The Army, and the U.S. military in general, continue to recover from Iraq and Afghanistan; that effort will take some additional time. And there is plenty of room for debate about whether the military is large enough, and also about whether it is following the right strategy to prepare for new threats. But on balance, the quality of our armed forces today is quite good. This point is important enough to be worth nailing down decisively.

This op-ed attracted a number of criticisms. I would like to respond to several personally.

  • Some have said that Army budgetary resources are inadequate. But they are, unit by unit, substantially greater than during the Reagan buildup, even after being adjusted for inflation.
  • There are anecdotes of Army rifle companies that are undermanned, and other such concerns about hollow force structure. My best guess is that some of these problems, to the extent they are real, result in certain units from the process of downsizing (which the Army has been doing in recent years). For example, if there is a plan to combine two units into one and the plan has not yet been put into effect, the preexisting units might have shortages just before they are merged. Or, a unit about to deploy might be capped at a certain numerical size (given President Obama’s quantitative troop ceilings imposed on various operations abroad, for better or for worse). That might require it to deploy understrength. But across the Army, there is no systematic mismatch between soldiers and targeted force structure, so this should be at worst a localized and temporary problem.

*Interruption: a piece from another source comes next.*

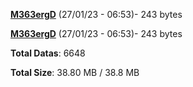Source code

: [**M363ergD**](/data/M363ergD.txt) (27/01/23 - 06:53)- 243 bytes

[**M363ergD**](/data/M363ergD.txt) (27/01/23 - 06:53)- 243 bytes

**Total Datas**: 6648

**Total Size**: 38.80 MB / 38.8 MB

There are other anecdotes of tank crews never having fired a live round, and related stories of unpreparedness. If this is so, I question how the Army is allocating resources among its different units. Again, training dollars are robust, by any historical measure and when compared with what the Army calculates that it needs. Yes, sequestration caused temporary problems—but that was back in 2013. Yes, Iraq and Afghanistan caused problems—but we have been downsizing from them since 2011 and now have fewer than 15,000 soldiers deployed (out of a total Army—active plus reserve plus National Guard—of nearly one million soldiers). That represents a 90 percent reduction from peak deployments today—and deployed numbers have been quite modest since about 2013. If the Army has not used these last three years to begin to recover, I would humbly submit that there could be a case for rethinking some of its force management concepts.
Yes, the Army and other services have had to cope with new operations from Liberia to the Baltic states to other hotspots in recent times. But these have all been small operations, totaling at most a few thousand troops each, for a grand total of less than 10,000 in all—and generally far fewer than that at any given time.
Budgets for overseas contingency operations have come down far slower than have forces deployed abroad over the last half decade. This means that there are some extra dollars from the war supplementals that the military can use for recovery. So again, available resources do not appear to be a major problem. In fact, they are relatively robust and generous at present.

To be sure, given the normal life cycle of major units, the Army will need several more years to fully recover from all of the strains of recent operations abroad. There is no case for complacency, or for declaring victory. Nor is there a case for cutting readiness budgets. And to be sure, one can have a vigorous debate about whether the size of the Army has been cut at least a bit too much; indeed, General Petraeus and I make this case, in the op-ed as well as our forthcoming Foreign Affairs article.

But there is not, to my mind, a strong case for questioning the unit-by-unit excellence of the Army in particular, or the U.S. military in general. Nor is there a serious concern about the adequacy of resources on a unit-by-unit basis for equipment, people, and training. In short, there is no readiness crisis requiring dramatic policy intervention. Luckily, for those would-be adversaries who might be listening to our debate, there is therefore also no window of opportunity to exploit in America’s ability to defend its global interests.